The goal of the Commune was to turn businesses into cooperatives and then federate them.  The battles were bloody, with the Commune existing for a while but then defeated.  The last barricade to go down was in Belleville, at the intersection of rue Ramponeau and rue Tourtille.

Belleville is what the French call a “popular” district or what we would call “working class.”  When Haussmann modernized Paris, nearly a half million people were displaced.  A half million!  Most of them moved to Belleville and to other eastern parts of Paris.  In recent years, it has been a district of immigrants.

Belleville is political today, too.  There are numerous neighborhood organizations.  One, La Cantine des Pyrénées, offers free food and popular education, including adult French classes and  monthly movies.

Another, the Place des Fêtes Collective, holds monthly neighborhood parties in a square at the intersection of working class and more gentrified areas.  “We are inhabitants of the quarter who organize ourselves to strengthen our links, break down self-segregation and awaken solidarity.”  “Workshops, collective kitchen and popular banquet, free garage sale, concert!”

Neighborhood Party

Another group, Droit à la (Belle)Ville, pushes to end upscale development in the quarter.  The name takes off from philosopher Henri Lefebvre’s idea of the right to the city (droit à la ville) and makes it into the right to Belleville.  “Rich out of our neighborhoods: Let us remain in Belleville.” “Stop speculation:  The quarter for the inhabitants not for speculators.”

Riches - Stop

There are some anarchists in the quarter as well.  There’s even an anarchist archive, Le Jargon Libre.  “Comrades, wake-up!  In our name, every day and everywhere, LIBERTY is judged, condemned, executed and ‘commits suicide’.”  “Poetry.  It leaves the salons and goes down into the streets.  In this way, it ceases to be a streetwalker.”

Comrades, wake-up!

I have wanted to explore this anarchist archive and library and so was delighted to learn there was going to be a fundraising concert and used book sale there.  The first singer, Bianka Nera, accompanied by Frank Williams, sang some tunes and then broke into Italian opera.  Italian opera outside on the sidewalk in the heat of a Paris summer evening!

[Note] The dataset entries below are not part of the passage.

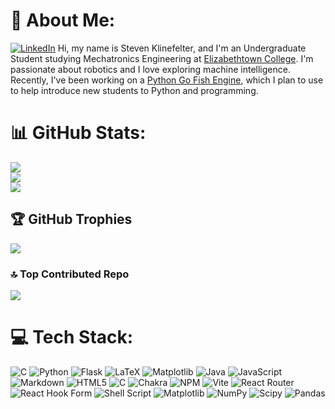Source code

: # 💫 About Me:
[![LinkedIn](https://img.shields.io/badge/LinkedIn-%230077B5.svg?logo=linkedin&logoColor=white)](https://linkedin.com/in/klinefelters) 
Hi, my name is Steven Klinefelter, and I'm an Undergraduate Student studying Mechatronics Engineering at [Elizabethtown College](https://www.etown.edu/). I'm passionate about robotics and I love exploring machine intelligence. Recently, I've been working on a [Python Go Fish Engine](https://github.com/klinefelters/gofishengine), which I plan to use to help introduce new students to Python and programming.

# 📊 GitHub Stats:
![](https://github-readme-stats.vercel.app/api?username=klinefelters&theme=nord&hide_border=false&include_all_commits=true&count_private=false)<br/>
![](https://github-readme-streak-stats.herokuapp.com/?user=klinefelters&theme=nord&hide_border=false)<br/>
![](https://github-readme-stats.vercel.app/api/top-langs/?username=klinefelters&theme=nord&hide_border=false&include_all_commits=true&count_private=false&layout=compact)

## 🏆 GitHub Trophies
![](https://github-profile-trophy.vercel.app/?username=klinefelters&theme=nord&no-frame=false&no-bg=true&margin-w=4)

### 🔝 Top Contributed Repo
![](https://github-contributor-stats.vercel.app/api?username=klinefelters&limit=5&theme=nord&combine_all_yearly_contributions=true)

# 💻 Tech Stack:
![C](https://img.shields.io/badge/c-%2300599C.svg?style=plastic&logo=c&logoColor=white) ![Python](https://img.shields.io/badge/python-3670A0?style=plastic&logo=python&logoColor=ffdd54) ![Flask](https://img.shields.io/badge/flask-%23000.svg?style=plastic&logo=flask&logoColor=white) ![LaTeX](https://img.shields.io/badge/latex-%23008080.svg?style=plastic&logo=latex&logoColor=white) ![Matplotlib](https://img.shields.io/badge/Matplotlib-%23ffffff.svg?style=plastic&logo=Matplotlib&logoColor=black) ![Java](https://img.shields.io/badge/java-%23ED8B00.svg?style=plastic&logo=openjdk&logoColor=white) ![JavaScript](https://img.shields.io/badge/javascript-%23323330.svg?style=plastic&logo=javascript&logoColor=%23F7DF1E) ![Markdown](https://img.shields.io/badge/markdown-%23000000.svg?style=plastic&logo=markdown&logoColor=white) ![HTML5](https://img.shields.io/badge/html5-%23E34F26.svg?style=plastic&logo=html5&logoColor=white) ![C](https://img.shields.io/badge/c-%2300599C.svg?style=plastic&logo=c&logoColor=white) ![Chakra](https://img.shields.io/badge/chakra-%234ED1C5.svg?style=plastic&logo=chakraui&logoColor=white) ![NPM](https://img.shields.io/badge/NPM-%23CB3837.svg?style=plastic&logo=npm&logoColor=white) ![Vite](https://img.shields.io/badge/vite-%23646CFF.svg?style=plastic&logo=vite&logoColor=white) ![React Router](https://img.shields.io/badge/React_Router-CA4245?style=plastic&logo=react-router&logoColor=white) ![React Hook Form](https://img.shields.io/badge/React%20Hook%20Form-%23EC5990.svg?style=plastic&logo=reacthookform&logoColor=white) ![Shell Script](https://img.shields.io/badge/shell_script-%23121011.svg?style=plastic&logo=gnu-bash&logoColor=white) ![Matplotlib](https://img.shields.io/badge/Matplotlib-%23ffffff.svg?style=plastic&logo=Matplotlib&logoColor=black) ![NumPy](https://img.shields.io/badge/numpy-%23013243.svg?style=plastic&logo=numpy&logoColor=white) ![Scipy](https://img.shields.io/badge/SciPy-%230C55A5.svg?style=plastic&logo=scipy&logoColor=%white) ![Pandas](https://img.shields.io/badge/pandas-%23150458.svg?style=plastic&logo=pandas&logoColor=white)

<!-- Proudly created with GPRM ( https://gprm.itsvg.in ) -->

And then one of the most important protest singers in France, Dominique Grange, sang some of her old songs, accompanied by a fine accordion player, Alexis Lambert.  A member of the gauche proleterienne (the proletarian left) in ’68, and one of the most important women in the movement, Grange sang at demonstrations and for striking workers at their job sites.  “A bas l’état policier” (Down with the police state!) seemed especially meaningful today, with mass incarceration and migrants in cages.  A society of cooperatives sounds relevant, too.  Maybe the ’68 radicals, and the Commune, were just a bit before their time

It was thrilling and inspiring to hear her–and to imagine her singing her radical French folk tunes to striking workers–and a fitting way to spend my last night in Paris.